Uridine phosphorylase-2 (UPase-2) is a novel protein with pyrimidine nucleoside phosphorolytic activity recently cloned and characterized. Uridine phosphorylase (UPase-1) catalyzes the reversible phosphorolytic cleavage of uridine and deoxyuridine to uracil and ribose- or deoxyribose-1-phosphate. The novel enzyme shows broader specificity compared to UPase-1. The enzyme catalyzes the phosphorolysis of the naturally occurring nucleosides under normal physiological conditions and is important in the activation and metabolism of several nucleoside analogs currently used in cancer chemotherapy. These include 5-flourouracil (5-FU) and its pro drugs 5-fluoro-2’-deoxy uridine (5-FdUrd) and 5’- deoxy-5-flourouridine which are used for the treatment of several solid malignancies. The identification and characterization of a novel uridine phosphorylase could be important for studies of both nucleoside metabolism as well as for studies on the pharmacological activation of therapeutic pyrimidine nucleoside analogs. Furthermore, the distribution of UPase-2 could help to elucidate the increased phosphorolytic activity that we have reported in breast and other solid tumors compared to adjacent normal tissue.

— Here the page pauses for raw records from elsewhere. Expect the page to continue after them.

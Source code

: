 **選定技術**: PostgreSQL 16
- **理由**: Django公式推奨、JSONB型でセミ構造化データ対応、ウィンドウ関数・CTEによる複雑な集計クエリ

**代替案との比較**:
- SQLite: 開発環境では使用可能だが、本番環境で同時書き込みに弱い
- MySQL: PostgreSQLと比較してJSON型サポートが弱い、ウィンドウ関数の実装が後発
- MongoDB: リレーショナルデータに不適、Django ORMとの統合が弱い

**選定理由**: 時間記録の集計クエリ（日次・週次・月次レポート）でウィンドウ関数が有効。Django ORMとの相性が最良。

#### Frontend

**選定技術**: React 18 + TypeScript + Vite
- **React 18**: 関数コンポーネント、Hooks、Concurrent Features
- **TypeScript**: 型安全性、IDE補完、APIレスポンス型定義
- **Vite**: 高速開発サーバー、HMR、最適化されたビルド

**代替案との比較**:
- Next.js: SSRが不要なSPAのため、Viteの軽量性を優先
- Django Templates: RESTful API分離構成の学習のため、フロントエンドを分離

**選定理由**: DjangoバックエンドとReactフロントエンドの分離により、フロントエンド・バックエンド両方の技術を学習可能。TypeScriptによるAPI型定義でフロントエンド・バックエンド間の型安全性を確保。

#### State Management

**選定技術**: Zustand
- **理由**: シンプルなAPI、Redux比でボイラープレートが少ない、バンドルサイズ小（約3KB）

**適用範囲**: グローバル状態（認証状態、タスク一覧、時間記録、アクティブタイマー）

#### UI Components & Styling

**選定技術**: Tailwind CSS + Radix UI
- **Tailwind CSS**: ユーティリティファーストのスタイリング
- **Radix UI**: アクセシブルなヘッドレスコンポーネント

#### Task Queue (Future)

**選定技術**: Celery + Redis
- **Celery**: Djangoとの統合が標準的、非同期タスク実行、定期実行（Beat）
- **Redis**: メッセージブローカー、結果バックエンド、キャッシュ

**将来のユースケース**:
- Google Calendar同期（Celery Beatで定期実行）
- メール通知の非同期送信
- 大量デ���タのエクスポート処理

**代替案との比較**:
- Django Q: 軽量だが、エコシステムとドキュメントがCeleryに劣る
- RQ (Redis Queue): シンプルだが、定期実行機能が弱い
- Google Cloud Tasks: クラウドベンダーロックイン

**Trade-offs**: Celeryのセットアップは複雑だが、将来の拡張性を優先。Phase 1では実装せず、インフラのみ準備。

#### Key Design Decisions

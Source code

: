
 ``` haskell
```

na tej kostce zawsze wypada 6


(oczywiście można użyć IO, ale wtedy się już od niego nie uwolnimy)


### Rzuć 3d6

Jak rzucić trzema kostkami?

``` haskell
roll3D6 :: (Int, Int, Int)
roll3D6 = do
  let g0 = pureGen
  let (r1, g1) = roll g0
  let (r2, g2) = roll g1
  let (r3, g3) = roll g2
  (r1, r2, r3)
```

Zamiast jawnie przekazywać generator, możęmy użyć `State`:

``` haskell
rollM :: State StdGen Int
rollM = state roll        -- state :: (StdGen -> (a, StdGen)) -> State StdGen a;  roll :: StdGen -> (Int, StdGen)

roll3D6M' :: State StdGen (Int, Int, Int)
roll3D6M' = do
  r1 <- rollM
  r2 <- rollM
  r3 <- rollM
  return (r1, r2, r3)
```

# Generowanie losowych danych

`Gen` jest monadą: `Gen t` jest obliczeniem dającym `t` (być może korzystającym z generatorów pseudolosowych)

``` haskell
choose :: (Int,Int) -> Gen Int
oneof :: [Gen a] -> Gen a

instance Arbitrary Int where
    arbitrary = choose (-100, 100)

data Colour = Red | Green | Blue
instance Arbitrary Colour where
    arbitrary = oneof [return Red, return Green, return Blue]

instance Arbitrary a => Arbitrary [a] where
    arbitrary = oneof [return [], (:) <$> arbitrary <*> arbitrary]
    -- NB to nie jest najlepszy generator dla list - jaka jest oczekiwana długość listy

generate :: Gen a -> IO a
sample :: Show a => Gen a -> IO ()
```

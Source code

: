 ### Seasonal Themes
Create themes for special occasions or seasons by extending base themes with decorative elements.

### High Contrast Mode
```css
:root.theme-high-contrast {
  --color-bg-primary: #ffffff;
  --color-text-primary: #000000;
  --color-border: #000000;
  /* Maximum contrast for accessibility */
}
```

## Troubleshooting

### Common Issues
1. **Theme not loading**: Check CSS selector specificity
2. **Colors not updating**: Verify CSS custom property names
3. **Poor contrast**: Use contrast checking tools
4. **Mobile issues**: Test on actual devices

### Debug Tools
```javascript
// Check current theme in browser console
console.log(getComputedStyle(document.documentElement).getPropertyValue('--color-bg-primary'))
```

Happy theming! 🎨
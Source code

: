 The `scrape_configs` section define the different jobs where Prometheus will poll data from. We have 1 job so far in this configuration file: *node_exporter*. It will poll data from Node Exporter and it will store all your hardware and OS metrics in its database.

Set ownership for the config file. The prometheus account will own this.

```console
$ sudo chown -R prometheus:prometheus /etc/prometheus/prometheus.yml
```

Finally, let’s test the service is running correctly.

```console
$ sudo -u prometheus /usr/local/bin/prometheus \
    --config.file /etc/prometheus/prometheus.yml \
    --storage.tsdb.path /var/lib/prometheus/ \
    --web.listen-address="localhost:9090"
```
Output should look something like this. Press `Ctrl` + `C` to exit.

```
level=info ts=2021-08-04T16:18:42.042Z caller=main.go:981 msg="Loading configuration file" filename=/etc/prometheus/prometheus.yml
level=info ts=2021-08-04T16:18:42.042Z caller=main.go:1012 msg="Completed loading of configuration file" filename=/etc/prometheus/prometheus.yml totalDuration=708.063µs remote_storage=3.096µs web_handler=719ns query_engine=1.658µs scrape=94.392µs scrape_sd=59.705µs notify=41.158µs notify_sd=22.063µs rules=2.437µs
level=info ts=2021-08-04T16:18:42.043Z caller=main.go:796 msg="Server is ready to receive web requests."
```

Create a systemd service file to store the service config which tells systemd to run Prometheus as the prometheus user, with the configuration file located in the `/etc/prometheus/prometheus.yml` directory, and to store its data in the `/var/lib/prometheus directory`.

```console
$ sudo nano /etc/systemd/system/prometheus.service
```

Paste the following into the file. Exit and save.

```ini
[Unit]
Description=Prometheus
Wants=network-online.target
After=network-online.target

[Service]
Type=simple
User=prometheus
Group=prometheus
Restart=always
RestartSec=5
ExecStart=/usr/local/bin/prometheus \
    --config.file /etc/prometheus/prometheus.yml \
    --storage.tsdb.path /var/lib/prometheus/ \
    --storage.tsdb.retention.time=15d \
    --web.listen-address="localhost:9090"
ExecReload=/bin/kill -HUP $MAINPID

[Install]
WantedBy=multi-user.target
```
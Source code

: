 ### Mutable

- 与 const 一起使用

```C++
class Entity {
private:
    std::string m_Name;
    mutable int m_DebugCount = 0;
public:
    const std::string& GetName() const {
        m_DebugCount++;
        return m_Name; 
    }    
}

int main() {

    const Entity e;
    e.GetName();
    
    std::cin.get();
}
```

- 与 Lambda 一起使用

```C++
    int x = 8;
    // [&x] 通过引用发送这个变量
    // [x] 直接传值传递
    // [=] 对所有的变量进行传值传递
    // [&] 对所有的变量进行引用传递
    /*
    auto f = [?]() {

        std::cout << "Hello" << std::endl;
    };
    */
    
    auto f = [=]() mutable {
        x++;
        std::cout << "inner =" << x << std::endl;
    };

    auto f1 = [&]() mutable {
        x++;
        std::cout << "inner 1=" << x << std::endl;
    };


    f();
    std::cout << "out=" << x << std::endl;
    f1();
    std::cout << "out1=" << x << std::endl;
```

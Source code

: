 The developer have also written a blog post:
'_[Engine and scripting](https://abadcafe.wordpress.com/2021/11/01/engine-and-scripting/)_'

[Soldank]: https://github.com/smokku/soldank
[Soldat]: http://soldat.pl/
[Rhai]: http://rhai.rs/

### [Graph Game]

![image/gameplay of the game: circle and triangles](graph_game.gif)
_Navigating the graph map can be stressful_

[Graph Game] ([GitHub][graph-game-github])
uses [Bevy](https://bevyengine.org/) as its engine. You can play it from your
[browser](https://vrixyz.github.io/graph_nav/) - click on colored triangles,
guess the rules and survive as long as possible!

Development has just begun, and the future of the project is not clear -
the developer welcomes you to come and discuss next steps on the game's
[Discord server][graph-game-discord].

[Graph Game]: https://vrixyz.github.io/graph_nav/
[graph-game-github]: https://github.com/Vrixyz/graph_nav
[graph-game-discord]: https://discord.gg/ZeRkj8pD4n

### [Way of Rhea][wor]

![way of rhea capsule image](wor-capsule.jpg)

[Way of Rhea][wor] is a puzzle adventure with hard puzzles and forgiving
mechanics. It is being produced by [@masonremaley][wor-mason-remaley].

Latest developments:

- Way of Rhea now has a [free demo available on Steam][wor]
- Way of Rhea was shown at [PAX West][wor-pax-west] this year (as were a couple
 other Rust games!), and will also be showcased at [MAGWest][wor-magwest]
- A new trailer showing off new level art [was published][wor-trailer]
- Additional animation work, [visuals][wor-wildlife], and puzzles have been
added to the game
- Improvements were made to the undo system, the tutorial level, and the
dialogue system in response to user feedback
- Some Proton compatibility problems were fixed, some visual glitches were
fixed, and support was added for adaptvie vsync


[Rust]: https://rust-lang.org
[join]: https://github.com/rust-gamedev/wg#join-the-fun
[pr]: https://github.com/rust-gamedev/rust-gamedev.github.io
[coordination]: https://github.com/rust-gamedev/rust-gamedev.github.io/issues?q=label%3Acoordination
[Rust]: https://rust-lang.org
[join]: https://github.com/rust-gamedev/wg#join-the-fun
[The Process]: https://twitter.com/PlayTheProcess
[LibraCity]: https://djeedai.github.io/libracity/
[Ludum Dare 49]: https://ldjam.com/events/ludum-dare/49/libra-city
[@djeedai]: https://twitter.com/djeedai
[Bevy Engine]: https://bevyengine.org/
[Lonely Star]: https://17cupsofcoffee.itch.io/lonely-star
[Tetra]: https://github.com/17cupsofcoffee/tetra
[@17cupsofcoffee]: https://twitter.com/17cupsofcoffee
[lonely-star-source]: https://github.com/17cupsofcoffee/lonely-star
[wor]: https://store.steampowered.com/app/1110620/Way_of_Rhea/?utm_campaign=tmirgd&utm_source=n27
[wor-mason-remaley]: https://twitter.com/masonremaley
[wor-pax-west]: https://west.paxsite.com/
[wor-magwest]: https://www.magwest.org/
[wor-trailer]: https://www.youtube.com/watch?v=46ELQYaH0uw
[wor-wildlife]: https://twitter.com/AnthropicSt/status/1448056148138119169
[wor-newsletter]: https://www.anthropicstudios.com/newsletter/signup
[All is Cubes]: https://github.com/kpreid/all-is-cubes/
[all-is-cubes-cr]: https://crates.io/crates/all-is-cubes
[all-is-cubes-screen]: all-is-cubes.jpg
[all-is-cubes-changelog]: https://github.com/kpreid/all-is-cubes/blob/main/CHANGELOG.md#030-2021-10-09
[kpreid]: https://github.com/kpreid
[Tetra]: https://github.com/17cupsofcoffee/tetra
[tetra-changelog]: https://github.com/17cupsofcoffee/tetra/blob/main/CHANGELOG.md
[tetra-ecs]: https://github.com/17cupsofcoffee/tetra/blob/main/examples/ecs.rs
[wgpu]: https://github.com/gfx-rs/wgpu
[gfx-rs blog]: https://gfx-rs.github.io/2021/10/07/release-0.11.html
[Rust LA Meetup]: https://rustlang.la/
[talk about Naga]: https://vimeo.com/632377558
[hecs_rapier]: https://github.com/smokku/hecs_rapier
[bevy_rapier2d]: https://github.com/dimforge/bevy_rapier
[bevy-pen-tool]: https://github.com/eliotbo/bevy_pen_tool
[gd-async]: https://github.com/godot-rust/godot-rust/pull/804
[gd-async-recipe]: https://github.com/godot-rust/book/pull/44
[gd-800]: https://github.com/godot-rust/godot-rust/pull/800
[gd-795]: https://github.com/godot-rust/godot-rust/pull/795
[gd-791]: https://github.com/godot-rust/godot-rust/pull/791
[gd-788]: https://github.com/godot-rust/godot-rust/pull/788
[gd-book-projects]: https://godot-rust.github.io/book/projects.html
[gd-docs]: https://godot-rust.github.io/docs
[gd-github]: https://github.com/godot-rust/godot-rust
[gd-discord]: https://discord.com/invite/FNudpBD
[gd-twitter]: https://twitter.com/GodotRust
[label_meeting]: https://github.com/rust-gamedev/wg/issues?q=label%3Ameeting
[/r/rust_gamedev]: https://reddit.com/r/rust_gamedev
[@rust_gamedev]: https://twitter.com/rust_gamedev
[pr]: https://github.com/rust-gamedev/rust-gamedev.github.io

In the study we have carried out, a similar 35.6KDa protein was produced for both human and mouse cDNA clones. UPase-2 was studied for substrate specificity where both human and murine enzymes showed similar specificity for uridine and thymidine in comparison to previous reports. We are in the process of further evaluating the kinetic differences between UPase-1 and UPase-2 to better understand the role of this novel phosphorolytic enzyme. The physiological function of UPase-2 in nucleoside metabolism and the reasons for a marked difference in tissue specific expression have yet to be clarified. As we and others have suggested, the manipulation of the uridine pools by combining cytotoxic nucleoside analogs with uridine and uridine phosphorylase inhibitors could lead to an improvement of the therapeutic index of pyrimidine nucleoside analogs. Thus, by further studying the differences in substrate specificity and distribution of UPase-1 and UPase-2 selective inhibitors of these enzymes may be designed to improve the therapeutic outcome of fluoropyrimidine-based chemotherapeutic regimens.

[Proc Amer Assoc Cancer Res, Volume 46, 2005]